* AIM OF THE TASK: Look through the entries below and copy exactly the part that begins with the line containing "This is a very" and ends with the line containing "- Agentic Search". Do not copy the pictures.

* DATA SHOWN:
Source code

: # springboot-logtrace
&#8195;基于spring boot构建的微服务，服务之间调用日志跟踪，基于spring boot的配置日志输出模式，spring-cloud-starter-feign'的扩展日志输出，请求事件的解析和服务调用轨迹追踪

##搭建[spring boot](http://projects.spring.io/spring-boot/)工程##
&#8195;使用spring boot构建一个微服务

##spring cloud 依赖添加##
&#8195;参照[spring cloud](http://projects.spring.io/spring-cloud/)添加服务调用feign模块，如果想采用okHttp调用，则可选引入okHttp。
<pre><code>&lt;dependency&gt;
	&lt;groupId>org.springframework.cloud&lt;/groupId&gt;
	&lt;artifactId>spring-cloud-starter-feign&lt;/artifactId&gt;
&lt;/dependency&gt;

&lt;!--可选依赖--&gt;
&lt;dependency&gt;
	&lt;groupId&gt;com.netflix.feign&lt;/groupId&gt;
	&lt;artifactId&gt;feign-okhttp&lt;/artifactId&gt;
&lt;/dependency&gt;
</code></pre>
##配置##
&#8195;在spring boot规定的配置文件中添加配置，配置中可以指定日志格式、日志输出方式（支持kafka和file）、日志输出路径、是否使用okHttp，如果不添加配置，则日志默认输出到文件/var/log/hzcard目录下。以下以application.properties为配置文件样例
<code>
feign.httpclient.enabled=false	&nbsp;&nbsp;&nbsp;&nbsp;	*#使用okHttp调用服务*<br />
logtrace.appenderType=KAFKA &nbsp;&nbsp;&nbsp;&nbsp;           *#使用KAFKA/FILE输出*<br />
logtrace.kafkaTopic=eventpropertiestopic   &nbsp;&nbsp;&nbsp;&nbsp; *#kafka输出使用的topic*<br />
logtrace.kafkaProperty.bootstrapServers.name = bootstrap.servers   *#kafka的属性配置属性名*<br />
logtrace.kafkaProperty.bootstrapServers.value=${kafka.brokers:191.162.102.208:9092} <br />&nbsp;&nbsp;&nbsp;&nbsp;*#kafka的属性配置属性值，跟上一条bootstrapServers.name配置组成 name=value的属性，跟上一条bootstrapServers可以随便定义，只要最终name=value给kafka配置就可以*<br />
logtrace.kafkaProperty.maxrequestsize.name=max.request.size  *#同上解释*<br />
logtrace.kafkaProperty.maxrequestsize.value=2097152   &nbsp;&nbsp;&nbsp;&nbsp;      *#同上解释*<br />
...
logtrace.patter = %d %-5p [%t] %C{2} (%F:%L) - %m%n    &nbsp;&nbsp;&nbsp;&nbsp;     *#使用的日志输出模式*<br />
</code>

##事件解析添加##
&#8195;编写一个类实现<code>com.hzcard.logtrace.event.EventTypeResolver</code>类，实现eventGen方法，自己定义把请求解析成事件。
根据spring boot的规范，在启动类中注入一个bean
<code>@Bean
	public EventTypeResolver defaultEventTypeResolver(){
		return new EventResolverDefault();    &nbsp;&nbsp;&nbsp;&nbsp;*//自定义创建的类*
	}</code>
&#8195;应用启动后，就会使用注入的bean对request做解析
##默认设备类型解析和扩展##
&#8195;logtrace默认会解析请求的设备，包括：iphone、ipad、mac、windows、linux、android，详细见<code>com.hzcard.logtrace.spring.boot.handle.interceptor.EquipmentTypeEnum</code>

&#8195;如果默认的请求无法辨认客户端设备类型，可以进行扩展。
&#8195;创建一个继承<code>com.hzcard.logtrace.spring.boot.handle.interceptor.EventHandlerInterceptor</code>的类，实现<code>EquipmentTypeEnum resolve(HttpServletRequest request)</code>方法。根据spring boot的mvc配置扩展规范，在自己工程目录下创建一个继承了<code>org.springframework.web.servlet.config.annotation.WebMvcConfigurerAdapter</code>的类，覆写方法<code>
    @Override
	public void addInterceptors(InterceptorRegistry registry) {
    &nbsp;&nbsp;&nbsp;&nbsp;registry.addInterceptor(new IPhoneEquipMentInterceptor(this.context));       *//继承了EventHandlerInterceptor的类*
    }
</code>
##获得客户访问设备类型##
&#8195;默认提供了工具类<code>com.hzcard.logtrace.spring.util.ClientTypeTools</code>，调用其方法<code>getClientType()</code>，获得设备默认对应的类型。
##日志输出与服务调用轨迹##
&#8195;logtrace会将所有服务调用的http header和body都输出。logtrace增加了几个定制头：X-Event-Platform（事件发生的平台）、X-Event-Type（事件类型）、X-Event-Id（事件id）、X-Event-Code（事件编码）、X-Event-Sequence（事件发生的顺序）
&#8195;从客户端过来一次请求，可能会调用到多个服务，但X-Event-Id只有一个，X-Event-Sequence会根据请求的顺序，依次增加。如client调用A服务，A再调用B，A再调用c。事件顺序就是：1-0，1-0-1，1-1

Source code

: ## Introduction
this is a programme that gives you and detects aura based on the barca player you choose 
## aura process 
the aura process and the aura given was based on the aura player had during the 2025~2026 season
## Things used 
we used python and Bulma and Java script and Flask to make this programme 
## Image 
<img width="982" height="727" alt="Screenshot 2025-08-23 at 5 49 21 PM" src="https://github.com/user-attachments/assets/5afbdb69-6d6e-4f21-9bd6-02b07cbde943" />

...

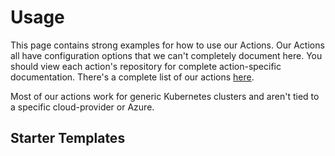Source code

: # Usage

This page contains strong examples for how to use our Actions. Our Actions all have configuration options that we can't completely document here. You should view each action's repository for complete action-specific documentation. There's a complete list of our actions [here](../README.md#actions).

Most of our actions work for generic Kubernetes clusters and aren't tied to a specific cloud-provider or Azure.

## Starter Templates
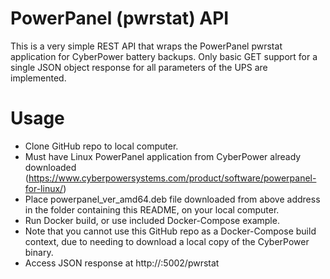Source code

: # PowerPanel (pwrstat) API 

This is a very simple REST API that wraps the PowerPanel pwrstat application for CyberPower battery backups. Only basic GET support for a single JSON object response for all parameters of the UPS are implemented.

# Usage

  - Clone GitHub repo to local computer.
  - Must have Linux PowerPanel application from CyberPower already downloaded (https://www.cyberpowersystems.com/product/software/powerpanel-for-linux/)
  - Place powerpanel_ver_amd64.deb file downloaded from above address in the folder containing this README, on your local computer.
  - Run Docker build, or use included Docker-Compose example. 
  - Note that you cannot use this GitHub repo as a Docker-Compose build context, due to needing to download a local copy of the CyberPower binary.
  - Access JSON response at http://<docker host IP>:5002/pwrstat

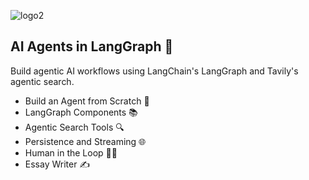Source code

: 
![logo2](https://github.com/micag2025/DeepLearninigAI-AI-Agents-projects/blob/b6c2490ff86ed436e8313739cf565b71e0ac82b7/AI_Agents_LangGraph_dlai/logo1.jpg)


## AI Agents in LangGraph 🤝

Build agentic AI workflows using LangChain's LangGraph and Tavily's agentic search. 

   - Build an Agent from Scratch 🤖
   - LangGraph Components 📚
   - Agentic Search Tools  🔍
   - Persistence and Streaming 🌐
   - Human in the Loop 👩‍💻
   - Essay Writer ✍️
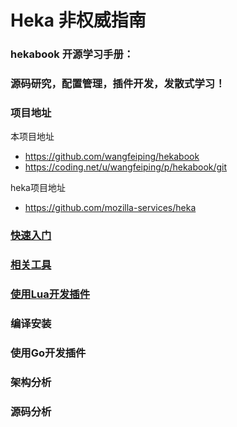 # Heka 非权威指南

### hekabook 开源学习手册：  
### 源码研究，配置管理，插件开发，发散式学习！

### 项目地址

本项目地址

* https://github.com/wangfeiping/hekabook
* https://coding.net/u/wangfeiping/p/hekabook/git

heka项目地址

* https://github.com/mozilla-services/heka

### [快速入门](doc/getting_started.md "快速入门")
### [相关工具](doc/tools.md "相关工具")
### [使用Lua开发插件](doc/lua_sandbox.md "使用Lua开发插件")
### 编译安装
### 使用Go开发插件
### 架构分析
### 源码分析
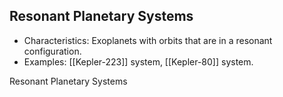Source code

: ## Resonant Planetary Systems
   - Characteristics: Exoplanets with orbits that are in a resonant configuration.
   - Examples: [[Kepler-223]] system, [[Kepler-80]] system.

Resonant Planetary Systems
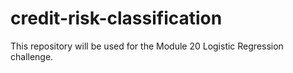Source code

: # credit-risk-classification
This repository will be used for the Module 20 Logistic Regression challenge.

* RESPONSE:
This is a very simple REST API that wraps the PowerPanel pwrstat application for CyberPower battery backups. Only basic GET support for a single JSON object response for all parameters of the UPS are implemented.

# Usage

  - Clone GitHub repo to local computer.
  - Must have Linux PowerPanel application from CyberPower already downloaded (https://www.cyberpowersystems.com/product/software/powerpanel-for-linux/)
  - Place powerpanel_ver_amd64.deb file downloaded from above address in the folder containing this README, on your local computer.
  - Run Docker build, or use included Docker-Compose example. 
  - Note that you cannot use this GitHub repo as a Docker-Compose build context, due to needing to download a local copy of the CyberPower binary.
  - Access JSON response at http://<docker host IP>:5002/pwrstat

Source code

: 
![logo2](https://github.com/micag2025/DeepLearninigAI-AI-Agents-projects/blob/b6c2490ff86ed436e8313739cf565b71e0ac82b7/AI_Agents_LangGraph_dlai/logo1.jpg)


## AI Agents in LangGraph 🤝

Build agentic AI workflows using LangChain's LangGraph and Tavily's agentic search. 

   - Build an Agent from Scratch 🤖
   - LangGraph Components 📚
   - Agentic Search Tools  🔍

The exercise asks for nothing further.